EXERCISE AIM: Output the line that contains "- 웹 브라우저가 URL을", then every line beneath it through the end of the records, exactly as given and with no other lines.

Items from a dataset:
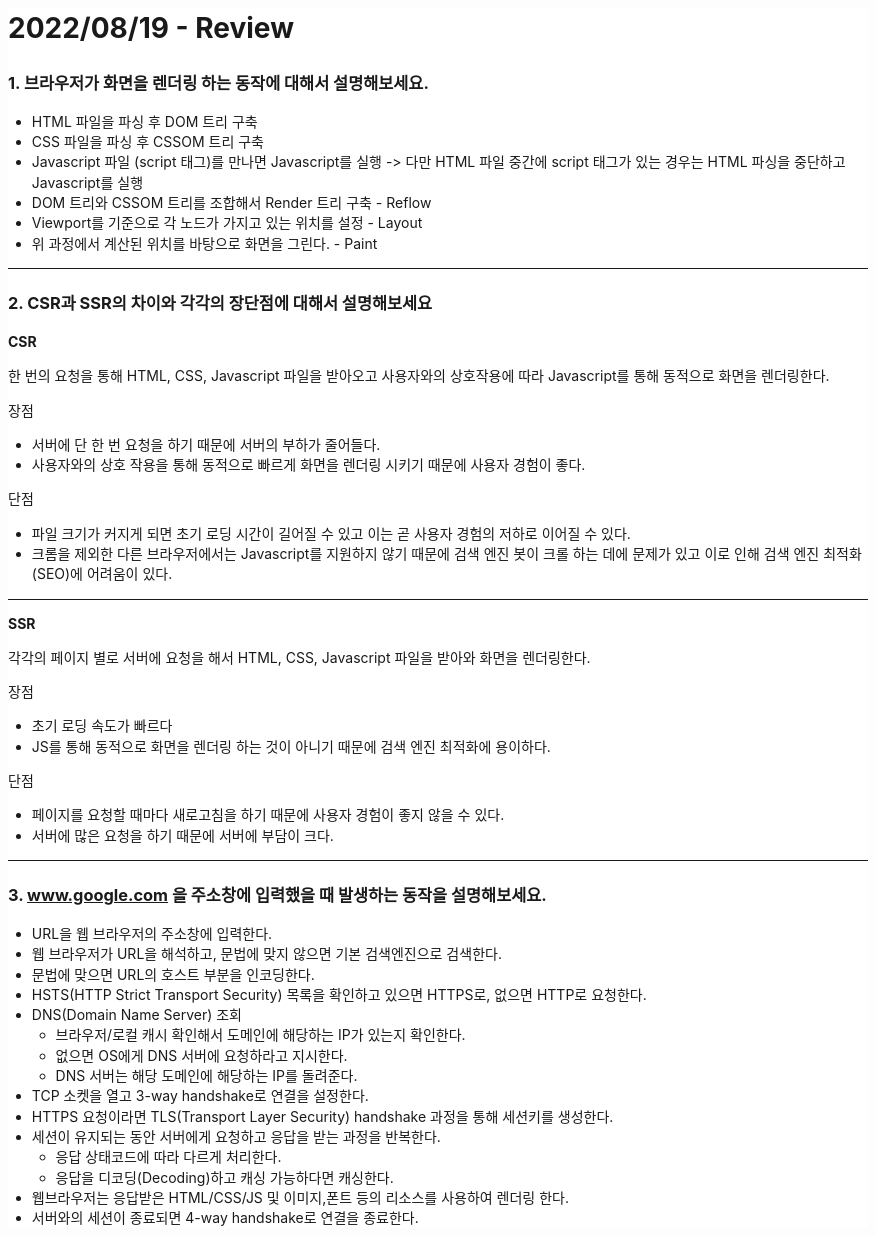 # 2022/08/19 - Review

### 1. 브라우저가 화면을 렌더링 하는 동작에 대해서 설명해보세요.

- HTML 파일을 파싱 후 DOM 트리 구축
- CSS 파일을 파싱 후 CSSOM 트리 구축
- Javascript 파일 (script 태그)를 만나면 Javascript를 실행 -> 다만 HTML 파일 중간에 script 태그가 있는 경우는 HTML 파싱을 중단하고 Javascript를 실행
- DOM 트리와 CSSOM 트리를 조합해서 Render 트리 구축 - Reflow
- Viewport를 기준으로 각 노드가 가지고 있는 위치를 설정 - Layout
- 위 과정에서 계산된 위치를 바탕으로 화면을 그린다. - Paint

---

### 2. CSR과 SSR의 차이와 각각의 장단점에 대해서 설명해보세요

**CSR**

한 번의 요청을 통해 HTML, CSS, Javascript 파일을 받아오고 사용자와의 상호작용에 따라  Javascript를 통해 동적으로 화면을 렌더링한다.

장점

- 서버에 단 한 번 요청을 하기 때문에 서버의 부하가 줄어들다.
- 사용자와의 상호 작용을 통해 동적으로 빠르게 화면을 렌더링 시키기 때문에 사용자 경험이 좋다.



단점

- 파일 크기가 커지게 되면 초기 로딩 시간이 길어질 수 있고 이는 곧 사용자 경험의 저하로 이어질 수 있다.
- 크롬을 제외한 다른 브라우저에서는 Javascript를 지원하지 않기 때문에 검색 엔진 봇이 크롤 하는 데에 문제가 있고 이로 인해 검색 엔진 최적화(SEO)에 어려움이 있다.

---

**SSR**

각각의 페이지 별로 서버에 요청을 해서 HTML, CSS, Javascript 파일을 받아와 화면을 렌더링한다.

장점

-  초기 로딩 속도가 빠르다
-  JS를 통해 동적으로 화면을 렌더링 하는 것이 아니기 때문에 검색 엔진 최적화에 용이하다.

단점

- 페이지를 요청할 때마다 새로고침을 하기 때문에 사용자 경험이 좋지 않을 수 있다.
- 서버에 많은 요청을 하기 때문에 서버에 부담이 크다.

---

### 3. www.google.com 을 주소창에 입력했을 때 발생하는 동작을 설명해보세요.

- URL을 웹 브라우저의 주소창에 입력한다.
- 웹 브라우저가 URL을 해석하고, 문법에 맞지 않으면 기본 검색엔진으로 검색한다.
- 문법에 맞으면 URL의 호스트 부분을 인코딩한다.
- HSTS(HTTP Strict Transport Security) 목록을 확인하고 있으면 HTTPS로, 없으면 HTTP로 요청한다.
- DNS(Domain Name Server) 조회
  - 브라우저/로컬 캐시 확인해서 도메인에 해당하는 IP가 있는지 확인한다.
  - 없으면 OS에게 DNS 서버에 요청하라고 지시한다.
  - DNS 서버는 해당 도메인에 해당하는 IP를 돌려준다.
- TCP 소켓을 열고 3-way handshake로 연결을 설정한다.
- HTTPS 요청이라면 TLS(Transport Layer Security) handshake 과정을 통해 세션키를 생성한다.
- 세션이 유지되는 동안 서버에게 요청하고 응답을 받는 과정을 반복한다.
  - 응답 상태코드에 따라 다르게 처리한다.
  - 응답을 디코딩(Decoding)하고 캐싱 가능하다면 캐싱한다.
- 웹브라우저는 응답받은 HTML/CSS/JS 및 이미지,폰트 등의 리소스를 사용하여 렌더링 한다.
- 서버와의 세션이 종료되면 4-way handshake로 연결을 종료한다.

EXERCISE RESULT:
- 웹 브라우저가 URL을 해석하고, 문법에 맞지 않으면 기본 검색엔진으로 검색한다.
- 문법에 맞으면 URL의 호스트 부분을 인코딩한다.
- HSTS(HTTP Strict Transport Security) 목록을 확인하고 있으면 HTTPS로, 없으면 HTTP로 요청한다.
- DNS(Domain Name Server) 조회
  - 브라우저/로컬 캐시 확인해서 도메인에 해당하는 IP가 있는지 확인한다.
  - 없으면 OS에게 DNS 서버에 요청하라고 지시한다.
  - DNS 서버는 해당 도메인에 해당하는 IP를 돌려준다.
- TCP 소켓을 열고 3-way handshake로 연결을 설정한다.
- HTTPS 요청이라면 TLS(Transport Layer Security) handshake 과정을 통해 세션키를 생성한다.
- 세션이 유지되는 동안 서버에게 요청하고 응답을 받는 과정을 반복한다.
  - 응답 상태코드에 따라 다르게 처리한다.
  - 응답을 디코딩(Decoding)하고 캐싱 가능하다면 캐싱한다.
- 웹브라우저는 응답받은 HTML/CSS/JS 및 이미지,폰트 등의 리소스를 사용하여 렌더링 한다.
- 서버와의 세션이 종료되면 4-way handshake로 연결을 종료한다.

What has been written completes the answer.